ASSIGNED TASK: Every line of the entries that holds the word "choose" is to be copied.

AVAILABLE DATA: Begin

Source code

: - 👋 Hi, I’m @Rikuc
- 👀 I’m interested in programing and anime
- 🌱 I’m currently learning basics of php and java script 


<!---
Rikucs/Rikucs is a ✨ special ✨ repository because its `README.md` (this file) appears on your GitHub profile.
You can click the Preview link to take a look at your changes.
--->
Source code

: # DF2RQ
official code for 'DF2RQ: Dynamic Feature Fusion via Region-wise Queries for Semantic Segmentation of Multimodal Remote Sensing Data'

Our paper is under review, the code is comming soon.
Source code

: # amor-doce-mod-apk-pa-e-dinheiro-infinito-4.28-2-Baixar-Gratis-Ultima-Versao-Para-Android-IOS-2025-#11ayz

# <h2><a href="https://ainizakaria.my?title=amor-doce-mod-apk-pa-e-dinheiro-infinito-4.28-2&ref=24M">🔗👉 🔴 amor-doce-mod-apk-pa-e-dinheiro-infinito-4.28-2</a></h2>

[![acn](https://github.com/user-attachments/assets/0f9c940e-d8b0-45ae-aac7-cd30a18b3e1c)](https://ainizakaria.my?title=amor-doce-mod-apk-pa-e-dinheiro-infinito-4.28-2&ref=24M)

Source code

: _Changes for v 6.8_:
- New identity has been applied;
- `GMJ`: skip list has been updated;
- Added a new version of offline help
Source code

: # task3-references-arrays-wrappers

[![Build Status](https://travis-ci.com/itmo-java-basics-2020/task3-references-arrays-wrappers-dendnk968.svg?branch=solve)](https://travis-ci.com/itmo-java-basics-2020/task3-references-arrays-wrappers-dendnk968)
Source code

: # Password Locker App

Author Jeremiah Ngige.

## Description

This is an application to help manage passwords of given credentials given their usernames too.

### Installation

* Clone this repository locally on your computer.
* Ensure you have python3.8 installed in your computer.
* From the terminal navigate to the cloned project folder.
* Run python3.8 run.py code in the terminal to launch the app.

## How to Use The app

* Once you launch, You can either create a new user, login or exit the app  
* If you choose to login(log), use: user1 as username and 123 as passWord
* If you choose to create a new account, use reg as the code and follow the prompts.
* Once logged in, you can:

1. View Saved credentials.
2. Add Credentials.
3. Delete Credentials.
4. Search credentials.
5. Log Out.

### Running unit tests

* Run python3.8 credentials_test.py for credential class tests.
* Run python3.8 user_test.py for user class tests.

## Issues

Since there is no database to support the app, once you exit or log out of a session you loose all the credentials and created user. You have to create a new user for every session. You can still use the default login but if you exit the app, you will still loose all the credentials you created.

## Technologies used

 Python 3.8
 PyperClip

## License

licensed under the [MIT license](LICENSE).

AVAILABLE DATA: End

TASK RESPONSE:
* If you choose to login(log), use: user1 as username and 123 as passWord
* If you choose to create a new account, use reg as the code and follow the prompts.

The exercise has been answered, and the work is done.